I still cannot believe that the Lakers’ season could actually be over 24 hours from now. The problem is, I’m not sure the Lakers realize that either. They’ve had multiple wake up calls during this playoff run—perhaps more of a playoff jog or playoff brisk walk—and have continually hit the snooze bar.
So now they’re down to a one-game, winner-take-all Game 7 against an undermanned, undersized Houston team that clearly has the Lakers overmatched in one key area. Use whatever term you want: heart, desire, will, want-to, effort, energy, enthusiasm. The Rockets bring it and the Lakers wing it. I haven’t been this frustrated, well, since the Lakers last played an elimination game. For those who need a reminder, they were embarrassed by the Boston Celtics, 131-92. The Celtics celebrated an NBA championship and the Lakers vowed to come back tougher this year. Ha.
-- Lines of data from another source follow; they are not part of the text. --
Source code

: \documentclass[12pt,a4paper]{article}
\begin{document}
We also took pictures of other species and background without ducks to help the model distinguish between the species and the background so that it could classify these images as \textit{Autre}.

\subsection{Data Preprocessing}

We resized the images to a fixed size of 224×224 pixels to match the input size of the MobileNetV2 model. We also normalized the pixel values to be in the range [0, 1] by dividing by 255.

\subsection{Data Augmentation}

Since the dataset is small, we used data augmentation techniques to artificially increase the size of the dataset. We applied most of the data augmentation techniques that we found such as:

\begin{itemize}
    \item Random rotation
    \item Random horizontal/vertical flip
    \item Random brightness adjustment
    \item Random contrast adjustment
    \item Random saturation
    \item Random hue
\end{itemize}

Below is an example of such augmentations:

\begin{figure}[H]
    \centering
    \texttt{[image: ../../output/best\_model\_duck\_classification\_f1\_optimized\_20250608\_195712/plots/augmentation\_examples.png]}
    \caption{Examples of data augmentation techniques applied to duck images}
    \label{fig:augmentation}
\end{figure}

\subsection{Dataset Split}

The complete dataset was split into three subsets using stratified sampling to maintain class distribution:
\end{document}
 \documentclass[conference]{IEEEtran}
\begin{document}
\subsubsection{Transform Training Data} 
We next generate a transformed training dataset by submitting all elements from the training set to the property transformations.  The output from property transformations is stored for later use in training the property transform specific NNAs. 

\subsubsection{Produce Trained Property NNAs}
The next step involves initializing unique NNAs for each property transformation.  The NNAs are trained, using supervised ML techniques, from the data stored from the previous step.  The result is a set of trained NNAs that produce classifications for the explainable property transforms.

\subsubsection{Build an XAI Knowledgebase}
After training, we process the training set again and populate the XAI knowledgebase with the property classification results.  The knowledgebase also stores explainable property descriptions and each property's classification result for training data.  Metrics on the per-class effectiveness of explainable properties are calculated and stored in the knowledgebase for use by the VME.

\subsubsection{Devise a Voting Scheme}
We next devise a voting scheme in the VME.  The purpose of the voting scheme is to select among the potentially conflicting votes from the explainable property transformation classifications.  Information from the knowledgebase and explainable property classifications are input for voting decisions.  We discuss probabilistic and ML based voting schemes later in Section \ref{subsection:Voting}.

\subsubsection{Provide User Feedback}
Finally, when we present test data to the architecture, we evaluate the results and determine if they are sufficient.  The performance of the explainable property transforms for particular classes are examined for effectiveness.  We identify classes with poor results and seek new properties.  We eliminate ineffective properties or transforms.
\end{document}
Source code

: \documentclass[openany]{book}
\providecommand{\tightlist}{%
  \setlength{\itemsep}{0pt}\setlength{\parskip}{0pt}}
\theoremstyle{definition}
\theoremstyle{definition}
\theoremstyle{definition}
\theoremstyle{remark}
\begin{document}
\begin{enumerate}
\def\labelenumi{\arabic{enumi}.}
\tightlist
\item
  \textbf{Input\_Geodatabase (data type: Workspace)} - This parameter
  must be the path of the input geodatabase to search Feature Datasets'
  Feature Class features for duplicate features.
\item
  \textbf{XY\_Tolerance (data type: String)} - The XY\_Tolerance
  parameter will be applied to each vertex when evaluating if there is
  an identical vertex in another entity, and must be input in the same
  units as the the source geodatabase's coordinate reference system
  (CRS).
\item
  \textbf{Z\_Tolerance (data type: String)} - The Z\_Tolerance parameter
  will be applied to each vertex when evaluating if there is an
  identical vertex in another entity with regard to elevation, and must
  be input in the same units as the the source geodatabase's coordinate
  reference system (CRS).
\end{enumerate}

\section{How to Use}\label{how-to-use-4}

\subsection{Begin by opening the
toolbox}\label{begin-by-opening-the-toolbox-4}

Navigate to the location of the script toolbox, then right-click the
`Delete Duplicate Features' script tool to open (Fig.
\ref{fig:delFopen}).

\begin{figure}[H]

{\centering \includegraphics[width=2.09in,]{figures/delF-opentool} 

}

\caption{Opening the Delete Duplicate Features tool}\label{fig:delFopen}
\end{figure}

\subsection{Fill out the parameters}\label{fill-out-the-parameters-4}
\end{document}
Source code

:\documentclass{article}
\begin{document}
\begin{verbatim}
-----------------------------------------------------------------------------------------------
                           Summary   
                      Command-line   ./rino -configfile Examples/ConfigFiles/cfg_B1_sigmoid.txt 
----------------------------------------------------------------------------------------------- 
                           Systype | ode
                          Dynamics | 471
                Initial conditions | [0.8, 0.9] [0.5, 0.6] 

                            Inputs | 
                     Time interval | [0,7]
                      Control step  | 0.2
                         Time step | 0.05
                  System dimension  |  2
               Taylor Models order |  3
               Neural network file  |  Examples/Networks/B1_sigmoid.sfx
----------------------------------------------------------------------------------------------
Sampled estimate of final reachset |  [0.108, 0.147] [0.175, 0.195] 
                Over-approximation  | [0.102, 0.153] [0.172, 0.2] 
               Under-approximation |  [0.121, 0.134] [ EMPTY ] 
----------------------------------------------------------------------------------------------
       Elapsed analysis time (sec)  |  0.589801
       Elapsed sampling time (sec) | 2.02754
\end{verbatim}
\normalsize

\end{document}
Toughness—both physical and mental—remains the glaring vulnerability of this Lakers team. Their recent history with their backs against the wall isn’t encouraging either. Including the Boston Finals debacle last year, L.A. has faced elimination just three times in the post-Shaq era, and they’re 0-3 in elimination games.
In 2006, the Lakers met the Phoenix Suns in the first round. L.A. took a 3-1 series lead, but the Suns won the next two to force a Game 7. And in the series finale, the Lakers folded, losing 121-90 in a game in which they never led.
The following year, they met up with Phoenix in round one again. This time it was the Suns who jumped out to a 3-1 series lead. But the Lakers would not force a Game 7—or even a Game 6. They lost Game 5 by a count of 119-110, again never leading at any point.
Throw in the 2004 NBA Finals against the Pistons and 2003 Western Conference Semifinals, and the Lakers are 0-5 in their last five elimination games. They haven’t won an elimination game since they took both Games 6 and 7 of the Western Conference Finals against Sacramento in 2002. Incidentally, that team was also the last Lakers team to win a championship.
With home court advantage and memories of a 40-point win the last time the Rockets visited Staples Center, the Lakers are the clear favorites in Game 7. But if they’re going to win and advance, they can’t rest on their laurels. They have to come out from the opening tip with something to prove and give a spirited full 48 minutes of intensity and execution. If not, Houston is more than capable of stealing another game and the series, leaving the Lakers and their fans another long, agonizing offseason of questioned toughness and finger-pointing.